**WHAT YOU ARE ASKED TO DO:** Gather all lines from the material that contain the word "categories".

**RECORDS PROVIDED:**
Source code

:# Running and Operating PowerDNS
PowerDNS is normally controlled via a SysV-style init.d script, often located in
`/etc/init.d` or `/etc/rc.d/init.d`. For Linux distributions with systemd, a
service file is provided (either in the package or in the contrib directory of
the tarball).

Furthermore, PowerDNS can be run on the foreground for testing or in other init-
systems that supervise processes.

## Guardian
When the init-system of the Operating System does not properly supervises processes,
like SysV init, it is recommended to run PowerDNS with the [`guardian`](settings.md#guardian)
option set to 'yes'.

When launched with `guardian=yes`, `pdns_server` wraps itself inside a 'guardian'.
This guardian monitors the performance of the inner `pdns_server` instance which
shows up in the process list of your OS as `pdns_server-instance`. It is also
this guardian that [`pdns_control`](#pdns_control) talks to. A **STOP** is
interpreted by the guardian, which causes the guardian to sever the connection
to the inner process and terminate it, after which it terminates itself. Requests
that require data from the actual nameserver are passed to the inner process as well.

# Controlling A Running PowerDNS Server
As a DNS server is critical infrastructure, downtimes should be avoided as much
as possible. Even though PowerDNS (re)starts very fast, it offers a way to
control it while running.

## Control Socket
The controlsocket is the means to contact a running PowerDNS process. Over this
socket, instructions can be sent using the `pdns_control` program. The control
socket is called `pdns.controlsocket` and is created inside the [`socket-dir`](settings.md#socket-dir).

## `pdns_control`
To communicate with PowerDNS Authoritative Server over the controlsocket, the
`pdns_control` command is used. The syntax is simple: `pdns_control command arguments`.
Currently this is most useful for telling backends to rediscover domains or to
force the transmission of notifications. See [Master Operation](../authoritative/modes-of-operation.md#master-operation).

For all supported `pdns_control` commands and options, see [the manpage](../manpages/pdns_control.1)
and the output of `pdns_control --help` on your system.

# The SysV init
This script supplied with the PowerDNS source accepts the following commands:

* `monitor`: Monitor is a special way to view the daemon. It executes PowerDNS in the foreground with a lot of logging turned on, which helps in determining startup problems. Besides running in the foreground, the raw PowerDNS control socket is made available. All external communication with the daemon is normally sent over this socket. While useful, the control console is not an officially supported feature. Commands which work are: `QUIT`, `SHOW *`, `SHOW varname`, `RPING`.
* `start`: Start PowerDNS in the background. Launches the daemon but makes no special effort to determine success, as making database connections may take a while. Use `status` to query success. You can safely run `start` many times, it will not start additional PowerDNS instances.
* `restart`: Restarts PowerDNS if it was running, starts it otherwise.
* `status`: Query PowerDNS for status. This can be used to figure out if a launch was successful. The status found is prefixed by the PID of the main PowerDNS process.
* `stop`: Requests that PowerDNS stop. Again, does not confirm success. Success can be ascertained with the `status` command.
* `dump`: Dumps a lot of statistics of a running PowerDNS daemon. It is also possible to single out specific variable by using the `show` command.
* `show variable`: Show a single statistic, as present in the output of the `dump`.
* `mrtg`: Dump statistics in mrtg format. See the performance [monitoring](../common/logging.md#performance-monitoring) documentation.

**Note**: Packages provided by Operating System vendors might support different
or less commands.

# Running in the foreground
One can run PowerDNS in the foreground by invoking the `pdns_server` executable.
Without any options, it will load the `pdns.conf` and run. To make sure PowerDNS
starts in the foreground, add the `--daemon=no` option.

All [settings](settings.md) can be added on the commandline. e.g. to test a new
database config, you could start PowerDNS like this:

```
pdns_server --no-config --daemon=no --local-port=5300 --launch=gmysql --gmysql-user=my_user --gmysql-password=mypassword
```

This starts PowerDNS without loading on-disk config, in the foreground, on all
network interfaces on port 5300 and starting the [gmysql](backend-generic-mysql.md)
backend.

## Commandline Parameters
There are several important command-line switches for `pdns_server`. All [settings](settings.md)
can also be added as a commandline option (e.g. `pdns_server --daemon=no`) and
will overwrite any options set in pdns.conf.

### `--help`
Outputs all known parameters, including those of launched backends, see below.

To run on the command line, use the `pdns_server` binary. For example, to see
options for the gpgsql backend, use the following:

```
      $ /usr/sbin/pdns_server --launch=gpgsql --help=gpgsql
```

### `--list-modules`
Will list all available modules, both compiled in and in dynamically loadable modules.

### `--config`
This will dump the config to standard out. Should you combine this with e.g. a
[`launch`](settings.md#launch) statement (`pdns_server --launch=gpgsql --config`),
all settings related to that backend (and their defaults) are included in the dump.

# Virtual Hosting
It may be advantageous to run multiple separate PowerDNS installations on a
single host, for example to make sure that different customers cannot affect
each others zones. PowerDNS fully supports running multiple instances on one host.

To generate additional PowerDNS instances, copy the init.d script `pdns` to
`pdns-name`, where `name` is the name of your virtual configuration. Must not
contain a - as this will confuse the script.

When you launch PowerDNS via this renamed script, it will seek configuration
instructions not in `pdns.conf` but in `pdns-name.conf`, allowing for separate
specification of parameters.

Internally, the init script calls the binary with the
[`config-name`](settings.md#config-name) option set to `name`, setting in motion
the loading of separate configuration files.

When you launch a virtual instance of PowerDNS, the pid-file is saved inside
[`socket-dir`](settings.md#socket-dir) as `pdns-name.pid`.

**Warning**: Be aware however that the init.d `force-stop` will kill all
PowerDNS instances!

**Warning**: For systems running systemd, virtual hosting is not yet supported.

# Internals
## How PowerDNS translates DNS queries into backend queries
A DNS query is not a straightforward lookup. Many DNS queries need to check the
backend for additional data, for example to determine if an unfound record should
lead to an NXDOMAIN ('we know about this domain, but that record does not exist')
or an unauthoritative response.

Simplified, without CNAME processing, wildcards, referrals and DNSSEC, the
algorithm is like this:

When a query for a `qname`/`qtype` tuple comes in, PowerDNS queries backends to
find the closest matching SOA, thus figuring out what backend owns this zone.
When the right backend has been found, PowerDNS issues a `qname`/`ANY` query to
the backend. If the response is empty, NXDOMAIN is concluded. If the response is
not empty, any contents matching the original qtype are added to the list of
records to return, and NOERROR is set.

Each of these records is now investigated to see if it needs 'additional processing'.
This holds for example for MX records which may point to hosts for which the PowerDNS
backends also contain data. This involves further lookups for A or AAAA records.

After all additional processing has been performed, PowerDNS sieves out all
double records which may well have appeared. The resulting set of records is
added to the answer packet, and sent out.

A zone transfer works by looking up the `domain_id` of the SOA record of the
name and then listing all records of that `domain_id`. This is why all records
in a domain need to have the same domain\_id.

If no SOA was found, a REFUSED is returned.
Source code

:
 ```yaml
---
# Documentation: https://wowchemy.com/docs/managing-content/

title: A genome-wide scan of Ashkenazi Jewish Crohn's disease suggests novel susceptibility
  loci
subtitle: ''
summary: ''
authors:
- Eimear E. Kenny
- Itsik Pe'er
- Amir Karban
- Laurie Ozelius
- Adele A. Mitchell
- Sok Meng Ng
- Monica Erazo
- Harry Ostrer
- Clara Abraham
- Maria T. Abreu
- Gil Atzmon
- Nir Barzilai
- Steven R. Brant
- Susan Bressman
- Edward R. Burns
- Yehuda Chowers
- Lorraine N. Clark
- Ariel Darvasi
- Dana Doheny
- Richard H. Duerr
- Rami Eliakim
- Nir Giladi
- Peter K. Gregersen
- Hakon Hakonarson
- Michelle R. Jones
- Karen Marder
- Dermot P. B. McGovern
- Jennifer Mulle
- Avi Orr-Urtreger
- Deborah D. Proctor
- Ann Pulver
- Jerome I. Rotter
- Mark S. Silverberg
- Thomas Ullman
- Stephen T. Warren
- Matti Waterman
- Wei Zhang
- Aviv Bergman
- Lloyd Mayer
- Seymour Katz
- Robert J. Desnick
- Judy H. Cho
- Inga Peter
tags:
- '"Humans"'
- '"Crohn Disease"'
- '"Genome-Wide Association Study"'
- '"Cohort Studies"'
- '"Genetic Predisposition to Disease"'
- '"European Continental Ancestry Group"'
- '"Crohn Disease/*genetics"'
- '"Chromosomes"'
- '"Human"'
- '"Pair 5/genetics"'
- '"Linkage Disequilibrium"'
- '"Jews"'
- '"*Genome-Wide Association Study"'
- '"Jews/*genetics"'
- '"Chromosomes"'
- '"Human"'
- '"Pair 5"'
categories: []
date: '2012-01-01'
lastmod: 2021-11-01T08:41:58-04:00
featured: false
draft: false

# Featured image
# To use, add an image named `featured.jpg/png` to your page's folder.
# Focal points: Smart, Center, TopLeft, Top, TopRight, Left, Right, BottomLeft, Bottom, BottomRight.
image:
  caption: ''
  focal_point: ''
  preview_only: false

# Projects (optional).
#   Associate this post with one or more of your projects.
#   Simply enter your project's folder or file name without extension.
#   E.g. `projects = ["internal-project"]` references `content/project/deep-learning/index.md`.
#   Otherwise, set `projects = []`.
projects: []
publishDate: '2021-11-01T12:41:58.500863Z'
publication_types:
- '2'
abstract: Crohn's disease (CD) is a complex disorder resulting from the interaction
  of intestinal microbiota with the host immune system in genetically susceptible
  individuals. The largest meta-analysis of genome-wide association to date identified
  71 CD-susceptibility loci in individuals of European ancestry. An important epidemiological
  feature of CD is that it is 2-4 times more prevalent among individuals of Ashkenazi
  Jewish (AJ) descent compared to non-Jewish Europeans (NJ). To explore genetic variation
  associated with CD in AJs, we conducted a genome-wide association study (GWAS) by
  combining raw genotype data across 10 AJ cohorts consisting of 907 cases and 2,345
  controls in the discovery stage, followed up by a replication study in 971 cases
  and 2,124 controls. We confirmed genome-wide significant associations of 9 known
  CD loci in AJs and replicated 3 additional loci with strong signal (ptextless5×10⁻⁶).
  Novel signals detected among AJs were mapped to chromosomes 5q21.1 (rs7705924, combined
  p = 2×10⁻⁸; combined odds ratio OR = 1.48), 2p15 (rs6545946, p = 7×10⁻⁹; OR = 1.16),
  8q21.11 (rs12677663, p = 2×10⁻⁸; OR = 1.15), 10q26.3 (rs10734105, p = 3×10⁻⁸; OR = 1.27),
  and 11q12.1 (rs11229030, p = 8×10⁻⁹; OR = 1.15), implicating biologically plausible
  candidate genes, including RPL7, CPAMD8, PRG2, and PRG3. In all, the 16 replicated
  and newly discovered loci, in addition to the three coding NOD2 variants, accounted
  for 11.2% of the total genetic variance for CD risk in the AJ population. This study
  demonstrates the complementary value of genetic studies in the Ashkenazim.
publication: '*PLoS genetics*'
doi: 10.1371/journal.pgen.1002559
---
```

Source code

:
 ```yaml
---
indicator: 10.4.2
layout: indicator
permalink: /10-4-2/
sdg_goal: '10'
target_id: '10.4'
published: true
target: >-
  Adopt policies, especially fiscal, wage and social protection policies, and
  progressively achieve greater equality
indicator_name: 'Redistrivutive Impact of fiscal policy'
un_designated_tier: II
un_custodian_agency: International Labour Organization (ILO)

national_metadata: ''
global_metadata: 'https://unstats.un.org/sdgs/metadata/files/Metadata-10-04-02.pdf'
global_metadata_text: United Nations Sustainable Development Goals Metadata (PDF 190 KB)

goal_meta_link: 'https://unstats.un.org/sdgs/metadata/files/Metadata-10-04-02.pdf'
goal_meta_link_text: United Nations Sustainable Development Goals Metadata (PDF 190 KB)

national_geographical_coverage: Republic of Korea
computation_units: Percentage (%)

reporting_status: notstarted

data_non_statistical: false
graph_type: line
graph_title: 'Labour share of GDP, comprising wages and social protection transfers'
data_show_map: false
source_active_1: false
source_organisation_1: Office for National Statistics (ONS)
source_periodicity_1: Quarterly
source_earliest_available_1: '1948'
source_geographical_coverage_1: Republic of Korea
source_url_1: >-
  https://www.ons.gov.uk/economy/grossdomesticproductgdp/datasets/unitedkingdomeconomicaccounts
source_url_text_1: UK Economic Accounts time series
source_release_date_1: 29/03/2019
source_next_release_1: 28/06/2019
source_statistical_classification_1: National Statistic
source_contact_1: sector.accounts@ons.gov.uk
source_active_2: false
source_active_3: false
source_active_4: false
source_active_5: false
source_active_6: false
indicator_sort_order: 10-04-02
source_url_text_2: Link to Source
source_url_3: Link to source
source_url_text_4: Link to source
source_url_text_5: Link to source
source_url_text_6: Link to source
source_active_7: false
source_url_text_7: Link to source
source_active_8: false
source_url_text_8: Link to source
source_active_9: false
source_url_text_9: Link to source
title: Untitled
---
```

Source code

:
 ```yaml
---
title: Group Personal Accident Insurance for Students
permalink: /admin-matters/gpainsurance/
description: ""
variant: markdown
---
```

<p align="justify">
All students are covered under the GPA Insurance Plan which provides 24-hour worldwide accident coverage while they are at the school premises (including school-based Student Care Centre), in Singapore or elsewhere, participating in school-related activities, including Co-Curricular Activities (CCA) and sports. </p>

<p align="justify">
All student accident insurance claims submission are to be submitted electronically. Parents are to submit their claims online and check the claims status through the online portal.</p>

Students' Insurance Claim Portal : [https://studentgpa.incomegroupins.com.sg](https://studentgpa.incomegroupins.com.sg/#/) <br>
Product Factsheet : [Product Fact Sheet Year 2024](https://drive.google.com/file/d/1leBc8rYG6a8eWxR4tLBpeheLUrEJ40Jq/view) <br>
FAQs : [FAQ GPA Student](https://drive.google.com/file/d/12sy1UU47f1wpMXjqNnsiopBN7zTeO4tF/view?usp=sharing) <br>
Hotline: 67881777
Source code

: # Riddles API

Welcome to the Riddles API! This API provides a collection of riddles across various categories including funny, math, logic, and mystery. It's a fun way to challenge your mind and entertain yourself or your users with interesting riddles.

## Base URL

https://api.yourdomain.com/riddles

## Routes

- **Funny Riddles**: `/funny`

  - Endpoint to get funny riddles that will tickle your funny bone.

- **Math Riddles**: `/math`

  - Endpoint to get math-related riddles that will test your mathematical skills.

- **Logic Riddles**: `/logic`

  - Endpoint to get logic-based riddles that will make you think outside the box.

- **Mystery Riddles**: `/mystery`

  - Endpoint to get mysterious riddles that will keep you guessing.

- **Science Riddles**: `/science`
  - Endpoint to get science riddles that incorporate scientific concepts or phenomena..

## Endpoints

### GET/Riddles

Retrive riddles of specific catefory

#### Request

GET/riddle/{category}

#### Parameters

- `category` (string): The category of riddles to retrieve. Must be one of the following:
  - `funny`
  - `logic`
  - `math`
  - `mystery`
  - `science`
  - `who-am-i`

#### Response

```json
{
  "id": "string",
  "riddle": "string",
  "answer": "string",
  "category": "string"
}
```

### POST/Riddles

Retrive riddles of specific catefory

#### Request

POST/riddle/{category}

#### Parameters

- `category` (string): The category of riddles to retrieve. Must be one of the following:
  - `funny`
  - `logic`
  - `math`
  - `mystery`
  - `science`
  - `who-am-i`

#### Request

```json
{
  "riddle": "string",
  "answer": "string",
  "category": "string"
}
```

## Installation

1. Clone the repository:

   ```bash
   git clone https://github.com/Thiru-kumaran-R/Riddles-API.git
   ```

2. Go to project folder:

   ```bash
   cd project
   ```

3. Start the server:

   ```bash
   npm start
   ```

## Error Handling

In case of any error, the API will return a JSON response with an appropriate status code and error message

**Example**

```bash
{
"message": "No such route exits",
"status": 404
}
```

**ANSWER TO THIS TASK:**
categories: []
Welcome to the Riddles API! This API provides a collection of riddles across various categories including funny, math, logic, and mystery. It's a fun way to challenge your mind and entertain yourself or your users with interesting riddles.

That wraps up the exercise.